Your assignment
Show each line of the entries below in which the word "downloading" appears.

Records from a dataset
★ ★ ★ ★ ★

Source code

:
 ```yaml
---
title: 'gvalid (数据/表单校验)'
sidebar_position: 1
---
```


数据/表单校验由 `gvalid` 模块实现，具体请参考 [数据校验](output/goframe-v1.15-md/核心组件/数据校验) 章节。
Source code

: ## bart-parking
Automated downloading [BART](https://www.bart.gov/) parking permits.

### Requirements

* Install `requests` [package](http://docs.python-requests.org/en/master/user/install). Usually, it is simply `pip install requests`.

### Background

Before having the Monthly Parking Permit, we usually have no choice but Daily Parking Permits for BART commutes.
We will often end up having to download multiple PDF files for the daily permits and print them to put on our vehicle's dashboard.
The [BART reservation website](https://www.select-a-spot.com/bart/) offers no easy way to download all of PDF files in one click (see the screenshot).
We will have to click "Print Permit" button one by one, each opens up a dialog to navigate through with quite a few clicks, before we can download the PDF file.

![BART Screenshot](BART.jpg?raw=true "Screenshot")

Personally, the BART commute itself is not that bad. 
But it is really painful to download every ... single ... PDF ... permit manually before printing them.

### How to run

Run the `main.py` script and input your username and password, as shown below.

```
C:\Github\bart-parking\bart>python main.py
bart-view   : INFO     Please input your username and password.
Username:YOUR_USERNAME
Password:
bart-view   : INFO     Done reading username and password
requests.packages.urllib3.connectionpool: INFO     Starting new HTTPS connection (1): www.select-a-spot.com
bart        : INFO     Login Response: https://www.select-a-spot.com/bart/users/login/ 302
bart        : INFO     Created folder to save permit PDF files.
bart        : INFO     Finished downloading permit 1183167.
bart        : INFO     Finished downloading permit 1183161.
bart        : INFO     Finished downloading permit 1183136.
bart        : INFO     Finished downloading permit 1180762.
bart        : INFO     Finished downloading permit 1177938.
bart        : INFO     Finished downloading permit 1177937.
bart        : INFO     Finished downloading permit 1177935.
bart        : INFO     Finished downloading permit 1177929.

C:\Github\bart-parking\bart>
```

★ ★ ★ ★ ★

Output below
Automated downloading [BART](https://www.bart.gov/) parking permits.
bart        : INFO     Finished downloading permit 1183167.
bart        : INFO     Finished downloading permit 1183161.
bart        : INFO     Finished downloading permit 1183136.
bart        : INFO     Finished downloading permit 1180762.
bart        : INFO     Finished downloading permit 1177938.
bart        : INFO     Finished downloading permit 1177937.
bart        : INFO     Finished downloading permit 1177935.
bart        : INFO     Finished downloading permit 1177929.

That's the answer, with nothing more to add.